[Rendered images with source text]
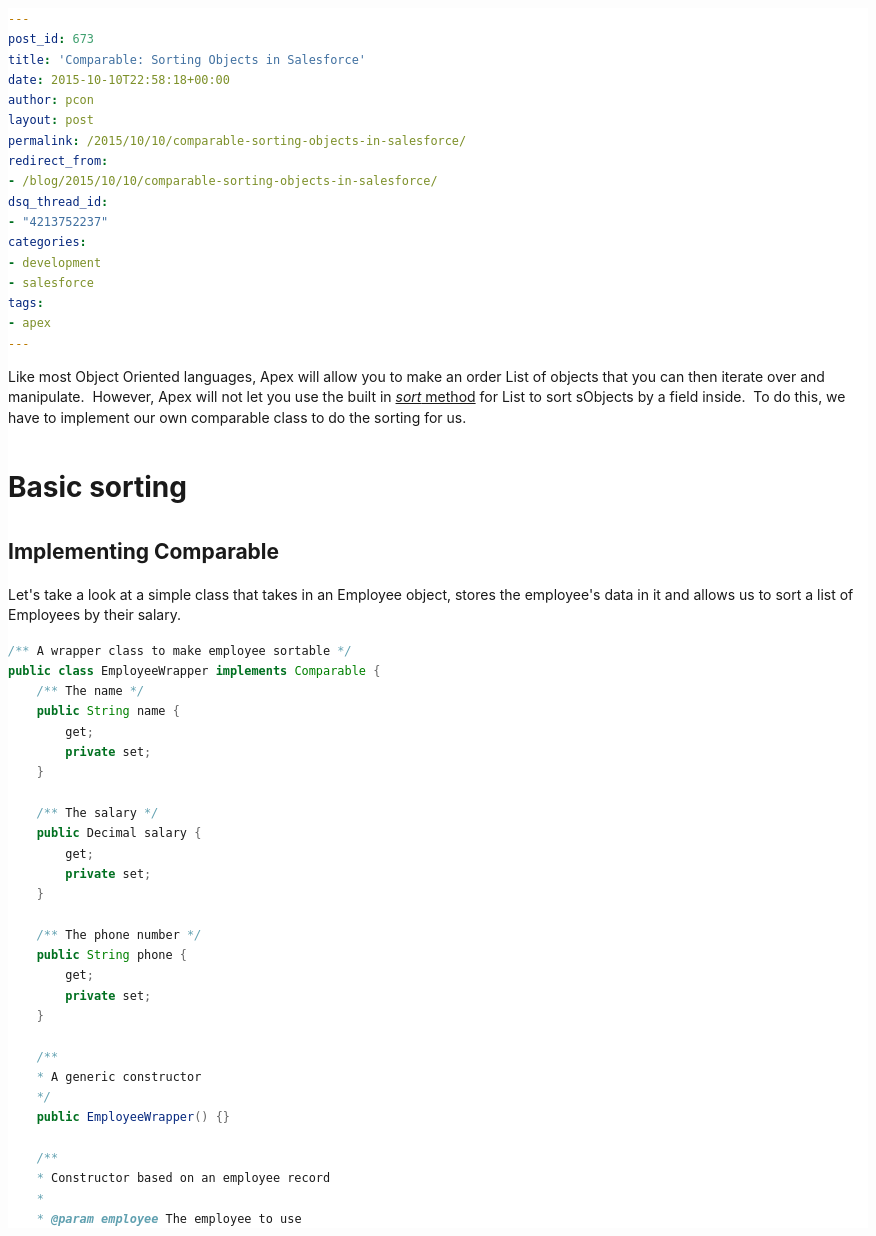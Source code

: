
 ```yaml
---
post_id: 673
title: 'Comparable: Sorting Objects in Salesforce'
date: 2015-10-10T22:58:18+00:00
author: pcon
layout: post
permalink: /2015/10/10/comparable-sorting-objects-in-salesforce/
redirect_from:
- /blog/2015/10/10/comparable-sorting-objects-in-salesforce/
dsq_thread_id:
- "4213752237"
categories:
- development
- salesforce
tags:
- apex
---
```

Like most Object Oriented languages, Apex will allow you to make an order List of objects that you can then iterate over and manipulate.  However, Apex will not let you use the built in [_sort_ method](https://developer.salesforce.com/docs/atlas.en-us.apexcode.meta/apexcode/apex_methods_system_list.htm#apex_System_List_sort) for List to sort sObjects by a field inside.  To do this, we have to implement our own comparable class to do the sorting for us.

# Basic sorting

## Implementing Comparable

Let's take a look at a simple class that takes in an Employee object, stores the employee's data in it and allows us to sort a list of Employees by their salary.


```java
/** A wrapper class to make employee sortable */
public class EmployeeWrapper implements Comparable {
    /** The name */
    public String name {
        get;
        private set;
    }

    /** The salary */
    public Decimal salary {
        get;
        private set;
    }

    /** The phone number */
    public String phone {
        get;
        private set;
    }

    /**
    * A generic constructor
    */
    public EmployeeWrapper() {}

    /**
    * Constructor based on an employee record
    *
    * @param employee The employee to use
```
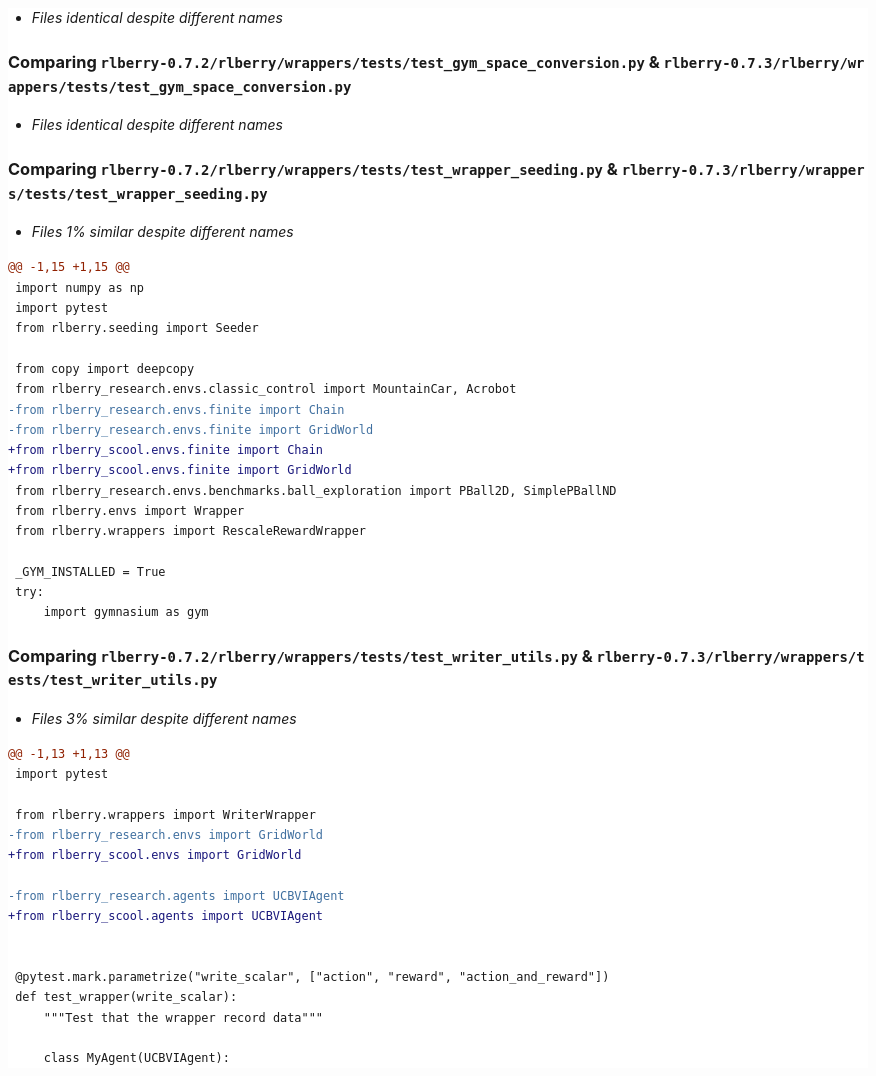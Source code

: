  * *Files identical despite different names*

### Comparing `rlberry-0.7.2/rlberry/wrappers/tests/test_gym_space_conversion.py` & `rlberry-0.7.3/rlberry/wrappers/tests/test_gym_space_conversion.py`

 * *Files identical despite different names*

### Comparing `rlberry-0.7.2/rlberry/wrappers/tests/test_wrapper_seeding.py` & `rlberry-0.7.3/rlberry/wrappers/tests/test_wrapper_seeding.py`

 * *Files 1% similar despite different names*

```diff
@@ -1,15 +1,15 @@
 import numpy as np
 import pytest
 from rlberry.seeding import Seeder
 
 from copy import deepcopy
 from rlberry_research.envs.classic_control import MountainCar, Acrobot
-from rlberry_research.envs.finite import Chain
-from rlberry_research.envs.finite import GridWorld
+from rlberry_scool.envs.finite import Chain
+from rlberry_scool.envs.finite import GridWorld
 from rlberry_research.envs.benchmarks.ball_exploration import PBall2D, SimplePBallND
 from rlberry.envs import Wrapper
 from rlberry.wrappers import RescaleRewardWrapper
 
 _GYM_INSTALLED = True
 try:
     import gymnasium as gym
```

### Comparing `rlberry-0.7.2/rlberry/wrappers/tests/test_writer_utils.py` & `rlberry-0.7.3/rlberry/wrappers/tests/test_writer_utils.py`

 * *Files 3% similar despite different names*

```diff
@@ -1,13 +1,13 @@
 import pytest
 
 from rlberry.wrappers import WriterWrapper
-from rlberry_research.envs import GridWorld
+from rlberry_scool.envs import GridWorld
 
-from rlberry_research.agents import UCBVIAgent
+from rlberry_scool.agents import UCBVIAgent
 
 
 @pytest.mark.parametrize("write_scalar", ["action", "reward", "action_and_reward"])
 def test_wrapper(write_scalar):
     """Test that the wrapper record data"""
 
     class MyAgent(UCBVIAgent):
```
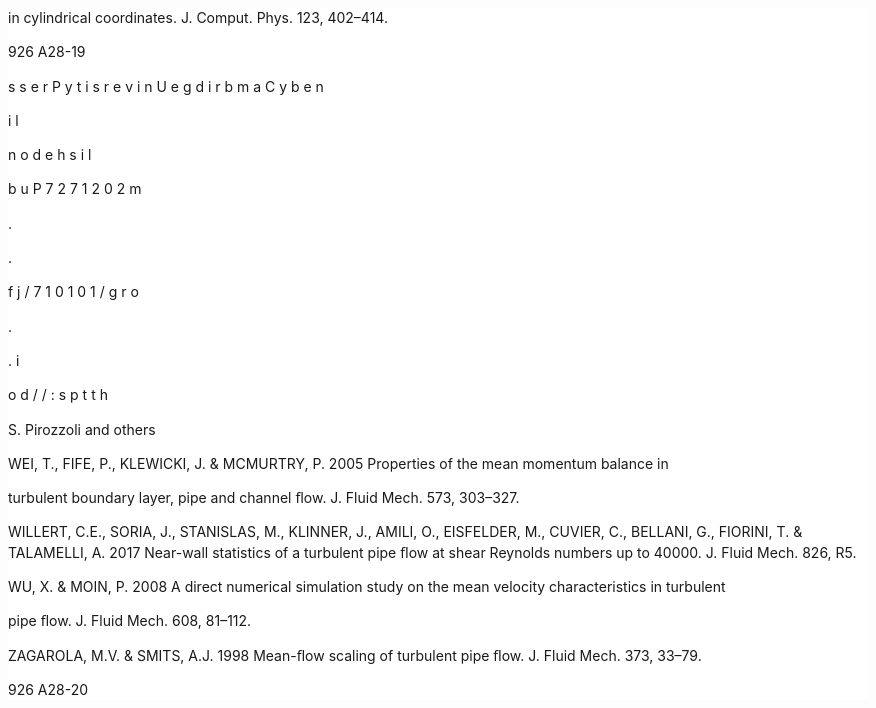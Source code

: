 in cylindrical coordinates. J. Comput. Phys. 123, 402–414.

926 A28-19

s s e r P y t i s r e v i n U e g d i r b m a C y b e n

i l

n o d e h s i l

b u P 7 2 7 1 2 0 2 m

.

.

f j / 7 1 0 1 0 1 / g r o

.

. i

o d / / : s p t t h

S. Pirozzoli and others

WEI, T., FIFE, P., KLEWICKI, J. & MCMURTRY, P. 2005 Properties of the mean momentum balance in

turbulent boundary layer, pipe and channel ﬂow. J. Fluid Mech. 573, 303–327.

WILLERT, C.E., SORIA, J., STANISLAS, M., KLINNER, J., AMILI, O., EISFELDER, M., CUVIER, C., BELLANI, G., FIORINI, T. & TALAMELLI, A. 2017 Near-wall statistics of a turbulent pipe ﬂow at shear Reynolds numbers up to 40000. J. Fluid Mech. 826, R5.

WU, X. & MOIN, P. 2008 A direct numerical simulation study on the mean velocity characteristics in turbulent

pipe ﬂow. J. Fluid Mech. 608, 81–112.

ZAGAROLA, M.V. & SMITS, A.J. 1998 Mean-ﬂow scaling of turbulent pipe ﬂow. J. Fluid Mech. 373, 33–79.

926 A28-20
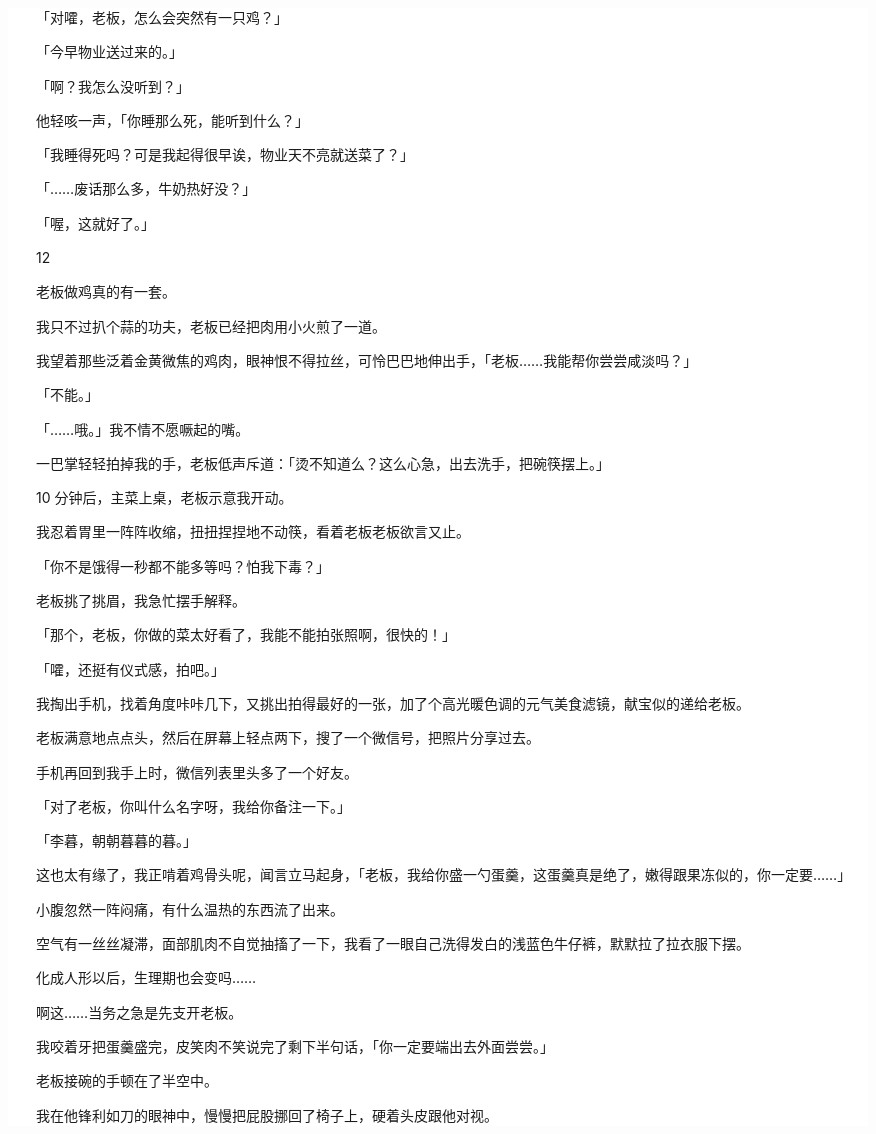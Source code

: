 &emsp;&emsp;「对嚯，老板，怎么会突然有一只鸡？」  
  
&emsp;&emsp;「今早物业送过来的。」  
  
&emsp;&emsp;「啊？我怎么没听到？」  
  
&emsp;&emsp;他轻咳一声，「你睡那么死，能听到什么？」  
  
&emsp;&emsp;「我睡得死吗？可是我起得很早诶，物业天不亮就送菜了？」  
  
&emsp;&emsp;「……废话那么多，牛奶热好没？」  
  
&emsp;&emsp;「喔，这就好了。」  
  
&emsp;&emsp;12  
  
&emsp;&emsp;老板做鸡真的有一套。  
  
&emsp;&emsp;我只不过扒个蒜的功夫，老板已经把肉用小火煎了一道。  
  
&emsp;&emsp;我望着那些泛着金黄微焦的鸡肉，眼神恨不得拉丝，可怜巴巴地伸出手，「老板……我能帮你尝尝咸淡吗？」  
  
&emsp;&emsp;「不能。」  
  
&emsp;&emsp;「……哦。」我不情不愿噘起的嘴。  
  
&emsp;&emsp;一巴掌轻轻拍掉我的手，老板低声斥道：「烫不知道么？这么心急，出去洗手，把碗筷摆上。」  
  
&emsp;&emsp;10 分钟后，主菜上桌，老板示意我开动。  
  
&emsp;&emsp;我忍着胃里一阵阵收缩，扭扭捏捏地不动筷，看着老板老板欲言又止。  
  
&emsp;&emsp;「你不是饿得一秒都不能多等吗？怕我下毒？」  
  
&emsp;&emsp;老板挑了挑眉，我急忙摆手解释。  
  
&emsp;&emsp;「那个，老板，你做的菜太好看了，我能不能拍张照啊，很快的！」  
  
&emsp;&emsp;「嚯，还挺有仪式感，拍吧。」  
  
&emsp;&emsp;我掏出手机，找着角度咔咔几下，又挑出拍得最好的一张，加了个高光暖色调的元气美食滤镜，献宝似的递给老板。  
  
&emsp;&emsp;老板满意地点点头，然后在屏幕上轻点两下，搜了一个微信号，把照片分享过去。  
  
&emsp;&emsp;手机再回到我手上时，微信列表里头多了一个好友。  
  
&emsp;&emsp;「对了老板，你叫什么名字呀，我给你备注一下。」  
  
&emsp;&emsp;「李暮，朝朝暮暮的暮。」  
  
&emsp;&emsp;这也太有缘了，我正啃着鸡骨头呢，闻言立马起身，「老板，我给你盛一勺蛋羹，这蛋羹真是绝了，嫩得跟果冻似的，你一定要……」  
  
&emsp;&emsp;小腹忽然一阵闷痛，有什么温热的东西流了出来。  
  
&emsp;&emsp;空气有一丝丝凝滞，面部肌肉不自觉抽搐了一下，我看了一眼自己洗得发白的浅蓝色牛仔裤，默默拉了拉衣服下摆。  
  
&emsp;&emsp;化成人形以后，生理期也会变吗……  
  
&emsp;&emsp;啊这……当务之急是先支开老板。  
  
&emsp;&emsp;我咬着牙把蛋羹盛完，皮笑肉不笑说完了剩下半句话，「你一定要端出去外面尝尝。」  
  
&emsp;&emsp;老板接碗的手顿在了半空中。  
  
&emsp;&emsp;我在他锋利如刀的眼神中，慢慢把屁股挪回了椅子上，硬着头皮跟他对视。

__Problem description__: Your copy should match the records word for word, with the pictures removed.

__Answer box__:
Source code

:
 ```yaml
---
post_id: 673
title: 'Comparable: Sorting Objects in Salesforce'
date: 2015-10-10T22:58:18+00:00
author: pcon
layout: post
permalink: /2015/10/10/comparable-sorting-objects-in-salesforce/
redirect_from:
- /blog/2015/10/10/comparable-sorting-objects-in-salesforce/
dsq_thread_id:
- "4213752237"
categories:
- development
- salesforce
tags:
- apex
---
```

Like most Object Oriented languages, Apex will allow you to make an order List of objects that you can then iterate over and manipulate.  However, Apex will not let you use the built in [_sort_ method](https://developer.salesforce.com/docs/atlas.en-us.apexcode.meta/apexcode/apex_methods_system_list.htm#apex_System_List_sort) for List to sort sObjects by a field inside.  To do this, we have to implement our own comparable class to do the sorting for us.

# Basic sorting

## Implementing Comparable

Let's take a look at a simple class that takes in an Employee object, stores the employee's data in it and allows us to sort a list of Employees by their salary.


```java
/** A wrapper class to make employee sortable */
public class EmployeeWrapper implements Comparable {
    /** The name */
    public String name {
        get;
        private set;
    }

    /** The salary */
    public Decimal salary {
        get;
        private set;
    }

    /** The phone number */
    public String phone {
        get;
        private set;
    }

    /**
    * A generic constructor
    */
    public EmployeeWrapper() {}

    /**
    * Constructor based on an employee record
    *
    * @param employee The employee to use
```
Source code

:  * *Files identical despite different names*

### Comparing `rlberry-0.7.2/rlberry/wrappers/tests/test_gym_space_conversion.py` & `rlberry-0.7.3/rlberry/wrappers/tests/test_gym_space_conversion.py`

 * *Files identical despite different names*

### Comparing `rlberry-0.7.2/rlberry/wrappers/tests/test_wrapper_seeding.py` & `rlberry-0.7.3/rlberry/wrappers/tests/test_wrapper_seeding.py`

 * *Files 1% similar despite different names*

```diff
@@ -1,15 +1,15 @@
 import numpy as np
 import pytest
 from rlberry.seeding import Seeder
 
 from copy import deepcopy
 from rlberry_research.envs.classic_control import MountainCar, Acrobot
-from rlberry_research.envs.finite import Chain
-from rlberry_research.envs.finite import GridWorld
+from rlberry_scool.envs.finite import Chain
+from rlberry_scool.envs.finite import GridWorld
 from rlberry_research.envs.benchmarks.ball_exploration import PBall2D, SimplePBallND
 from rlberry.envs import Wrapper
 from rlberry.wrappers import RescaleRewardWrapper
 
 _GYM_INSTALLED = True
 try:
     import gymnasium as gym
```

### Comparing `rlberry-0.7.2/rlberry/wrappers/tests/test_writer_utils.py` & `rlberry-0.7.3/rlberry/wrappers/tests/test_writer_utils.py`

 * *Files 3% similar despite different names*

```diff
@@ -1,13 +1,13 @@
 import pytest
 
 from rlberry.wrappers import WriterWrapper
-from rlberry_research.envs import GridWorld
+from rlberry_scool.envs import GridWorld
 
-from rlberry_research.agents import UCBVIAgent
+from rlberry_scool.agents import UCBVIAgent
 
 
 @pytest.mark.parametrize("write_scalar", ["action", "reward", "action_and_reward"])
 def test_wrapper(write_scalar):
     """Test that the wrapper record data"""
 
     class MyAgent(UCBVIAgent):
```
Source code

: in cylindrical coordinates. J. Comput. Phys. 123, 402–414.

926 A28-19

s s e r P y t i s r e v i n U e g d i r b m a C y b e n

i l

n o d e h s i l

b u P 7 2 7 1 2 0 2 m

.

.

f j / 7 1 0 1 0 1 / g r o

.

. i

o d / / : s p t t h

S. Pirozzoli and others

WEI, T., FIFE, P., KLEWICKI, J. & MCMURTRY, P. 2005 Properties of the mean momentum balance in

turbulent boundary layer, pipe and channel ﬂow. J. Fluid Mech. 573, 303–327.

WILLERT, C.E., SORIA, J., STANISLAS, M., KLINNER, J., AMILI, O., EISFELDER, M., CUVIER, C., BELLANI, G., FIORINI, T. & TALAMELLI, A. 2017 Near-wall statistics of a turbulent pipe ﬂow at shear Reynolds numbers up to 40000. J. Fluid Mech. 826, R5.

WU, X. & MOIN, P. 2008 A direct numerical simulation study on the mean velocity characteristics in turbulent

pipe ﬂow. J. Fluid Mech. 608, 81–112.

ZAGAROLA, M.V. & SMITS, A.J. 1998 Mean-ﬂow scaling of turbulent pipe ﬂow. J. Fluid Mech. 373, 33–79.

926 A28-20
Source code

: &emsp;&emsp;「对嚯，老板，怎么会突然有一只鸡？」  
  
&emsp;&emsp;「今早物业送过来的。」  
  
&emsp;&emsp;「啊？我怎么没听到？」  
  
&emsp;&emsp;他轻咳一声，「你睡那么死，能听到什么？」  
  
&emsp;&emsp;「我睡得死吗？可是我起得很早诶，物业天不亮就送菜了？」  
  
&emsp;&emsp;「……废话那么多，牛奶热好没？」  
  
&emsp;&emsp;「喔，这就好了。」  
  
&emsp;&emsp;12  
  
&emsp;&emsp;老板做鸡真的有一套。  
  
&emsp;&emsp;我只不过扒个蒜的功夫，老板已经把肉用小火煎了一道。  
  
&emsp;&emsp;我望着那些泛着金黄微焦的鸡肉，眼神恨不得拉丝，可怜巴巴地伸出手，「老板……我能帮你尝尝咸淡吗？」  
  
&emsp;&emsp;「不能。」  
  
&emsp;&emsp;「……哦。」我不情不愿噘起的嘴。  
  
&emsp;&emsp;一巴掌轻轻拍掉我的手，老板低声斥道：「烫不知道么？这么心急，出去洗手，把碗筷摆上。」  
  
&emsp;&emsp;10 分钟后，主菜上桌，老板示意我开动。  
  
&emsp;&emsp;我忍着胃里一阵阵收缩，扭扭捏捏地不动筷，看着老板老板欲言又止。  
  
&emsp;&emsp;「你不是饿得一秒都不能多等吗？怕我下毒？」  
  
&emsp;&emsp;老板挑了挑眉，我急忙摆手解释。  
  
&emsp;&emsp;「那个，老板，你做的菜太好看了，我能不能拍张照啊，很快的！」  
  
&emsp;&emsp;「嚯，还挺有仪式感，拍吧。」  
  
&emsp;&emsp;我掏出手机，找着角度咔咔几下，又挑出拍得最好的一张，加了个高光暖色调的元气美食滤镜，献宝似的递给老板。  
  
&emsp;&emsp;老板满意地点点头，然后在屏幕上轻点两下，搜了一个微信号，把照片分享过去。  
  
&emsp;&emsp;手机再回到我手上时，微信列表里头多了一个好友。  
  
&emsp;&emsp;「对了老板，你叫什么名字呀，我给你备注一下。」  
  
&emsp;&emsp;「李暮，朝朝暮暮的暮。」  
  
&emsp;&emsp;这也太有缘了，我正啃着鸡骨头呢，闻言立马起身，「老板，我给你盛一勺蛋羹，这蛋羹真是绝了，嫩得跟果冻似的，你一定要……」  
  
&emsp;&emsp;小腹忽然一阵闷痛，有什么温热的东西流了出来。  
  
&emsp;&emsp;空气有一丝丝凝滞，面部肌肉不自觉抽搐了一下，我看了一眼自己洗得发白的浅蓝色牛仔裤，默默拉了拉衣服下摆。  
  
&emsp;&emsp;化成人形以后，生理期也会变吗……  
  
&emsp;&emsp;啊这……当务之急是先支开老板。  
  
&emsp;&emsp;我咬着牙把蛋羹盛完，皮笑肉不笑说完了剩下半句话，「你一定要端出去外面尝尝。」  
  
&emsp;&emsp;老板接碗的手顿在了半空中。  
  
&emsp;&emsp;我在他锋利如刀的眼神中，慢慢把屁股挪回了椅子上，硬着头皮跟他对视。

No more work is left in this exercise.